This keyword defines whether charges should be fit, or held fixed at user-defined values. Note that currently, functionality is only supported when FITCOUL is true, or when FITCOUL is false and all charges are zero. If FITCOUL is false, but charges are non-zero, program will attempt to subtract charge contributions from forces.

CHBTYPE

This keyword defined the pair distance transformation method (i.e. for compatibility with the [-1,1] domain over which Chebyshev polynomials are defined). Currently, the only options are MORSE and DEFAULT (i.e. “direct”). See reference “Water-1” in Citing ChIMES for additional details. If MORSE is selected, meaningful values of MORSE_LAMBDA should be specified.

EXCLUDE

Interactions corresponding to specific atom triplets can be excluded from the fitting process by including the following lines above the NATMTYP entry in the input file, e.g. to exclude O-O-O (comprised of OO, OO, and OO atom pairs) and C-O-O 3-body interactions (comprised of CO, CO, and OO pairs) from the fit:

EXCLUDE 3B INTERACTION: 2
O O O
C O O

Note: under certain circumstances, users might want to exclude 1- and 2-body interactions, see more details on the ChIMES Active Learning Driver documentation.

CHGCONS

If the user desires to fit charges during the force matching process, they can either do so with no constraints (the default option), or by specifying n_atom_pairs -1 constraints. These constraints are added to the end of the input file, before # ENDFILE #. Take water, as an example; here we have 3 pair types, OO, OH, and HH. We want to enforce that the sum of all charges is zero, and that H has half the charge of O, and we can do so by adding the following lines:

CHARGE CONSTRAINTS:
OO  HH  OH  1000.0  -4000.0  0.0     0.0
OO  HH  OH  1000.0   4000.0  4000.0  0.0

The first line can be re-written as the equation: \(1000q_\mathrm{O}q_\mathrm{O} - 4000q_\mathrm{H}q_\mathrm{H} = 0\), and enforces the relationship that \(|q_\mathrm{O}| = 2|q_\mathrm{H}|\). The second line can be re-written as the equation: \(1000q_\mathrm{O}q_\mathrm{O}+ 4000q_\mathrm{H}q_\mathrm{H} + 4000q_\mathrm{O}q_\mathrm{H} = 0\), and enforces that the sign of \(q_\mathrm{OH}\) needs to be opposite of \(q_\mathrm{HH}\) and \(q_\mathrm{OO}\) (i.e. negative), and the relationship \(|q_\mathrm{OH}| = 2|q_\mathrm{HH}|\).
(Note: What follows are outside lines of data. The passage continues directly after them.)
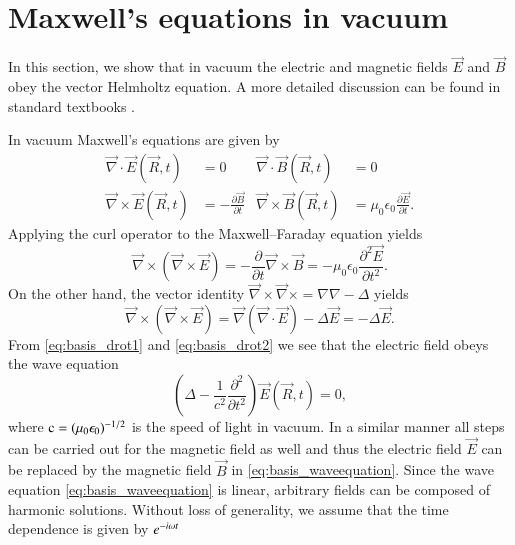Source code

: \section{Maxwell's equations in vacuum}

In this section, we show that in vacuum the electric and magnetic fields $\vec
E$ and $\vec B$ obey the vector Helmholtz equation. A more detailed discussion
can be found in standard textbooks \cite{bohrenhuffman,jackson, mueller,
stratton}.

In vacuum Maxwell's equations are given by
\begin{align}
\label{eq:maxwell_hom}
\vec{\nabla}\cdot \vec{E}(\vec R, t) &= 0 & \vec{\nabla}\cdot\vec{B}(\vec R, t) &= 0 \\
\label{eq:maxwell_inhom}
\vec{\nabla}\times\vec{E}(\vec R, t) &= -\displaystyle\frac{\partial\vec B}{\partial t} & \vec{\nabla} \times \vec{B}(\vec R, t) &= \mu_0\epsilon_0 \displaystyle\frac{\partial\vec E}{\partial t}.
\end{align}
Applying the curl operator to the Maxwell--Faraday equation yields
\begin{equation}
\label{eq:basis_drot1}
\vec\nabla \times \left(\vec\nabla \times \vec E\right) =
-\frac{\partial}{\partial t} \vec\nabla \times \vec B =
-\mu_0\epsilon_0 \frac{\partial^2\vec E}{\partial t^2}.
\end{equation}
On the other hand, the vector identity $\vec\nabla\times\vec\nabla\times = \nabla\nabla - \Delta$ yields
\begin{equation}
\label{eq:basis_drot2}
\vec\nabla \times \left(\vec\nabla \times \vec E\right) =
\vec\nabla\left(\vec\nabla\cdot \vec E\right) - \Delta\vec E =
-\Delta\vec E.
\end{equation}
From \eqref{eq:basis_drot1} and \eqref{eq:basis_drot2} we see that the
electric field obeys the wave equation
\begin{equation}
\label{eq:basis_waveequation}
\left(\Delta - \frac{1}{c^2}\frac{\partial^2}{\partial t^2}\right) \vec E(\vec R,t) = 0,
\end{equation}
where $\mathrm{c}=(\mu_0\epsilon_0)^{-1/2}$ is the speed of light in vacuum.
In a similar manner all steps can be carried out for the magnetic field as well
and thus the electric field $\vec E$ can be replaced by the magnetic field
$\vec B$ in \eqref{eq:basis_waveequation}.
Since the
wave equation \eqref{eq:basis_waveequation} is linear, arbitrary fields can be
composed of harmonic solutions. Without loss of generality, we assume that
the time dependence is given by $e^{-i\omega t}$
Note that each line needs entries for all atom pairs.

SPECIAL XB MINIM

By default, many-body inner cutoffs are taken to be equivalent to the constituent 2-body inner cutoffs. One has the option of setting all inner cutoffs of a given bodiedness (e.g. 3-body) to an equivalent value by adding the following line to the end of the fm_setup.in file:

SPECIAL 3B S_MINIM: ALL 0.0

Otherwise, each cutoff can be specified separately through syntax similar to the following:

SPECIAL 3B S_MINIM: SPECIFIC 4
OOOOOO OO OO OO 2.00000 2.00000 2.00000
OOOHOH OO OH OH 2.00000 0.80000 0.80000
HHOHOH OH OH HH 0.80000 0.80000 1.00000
HHHHHH HH HH HH 1.00000 1.00000 1.00000

Where the “4” is the number of cutoffs to be listed. For example, for 3-body interactions, the first column specifies the syntax order of all three pairs. The next three columns specifies the syntax of all three pairs. The last three columns specifies the special cutoff values. Any many-body type for which a line is not provided will use the same S_MINIM as the 2-body interactions, where constituent pairs determine the cutoff.

SPECIAL XB MAXIM

By default, many-body outer cutoffs are taken to be equivalent to the constituent 2-body outer cutoffs. One has the option of setting all outer cutoffs of a given bodiedness (e.g. 3-body) to an equivalent value by adding the following line to the end of the fm_setup,in file:

SPECIAL 3B S_MAXIM: ALL 4.0

Otherwise, each cutoff can be specified separately through syntax similar to the following:

SPECIAL 3B S_MAXIM: SPECIFIC 4
CCCCCC CC CC CC 4.4 4.4 4.4
COCOCC CC CO CO 4.4 4.0 4.0
OOCOCO CO CO OO 4.0 4.0 6.5
OOOOOO OO OO OO 6.5 6.5 6.5

Where the “4” is the number of cutoffs to be listed. For example, for 3-body interactions, the first column specifies the syntax order of all three pairs. The next three columns specifies the syntax of all three pairs. The last three columns specifies the special cutoff values. Any many-body type for which a line is not provided will use the same S_MAXIM as the 2-body interactions, where constituent pairs determine the cutoff.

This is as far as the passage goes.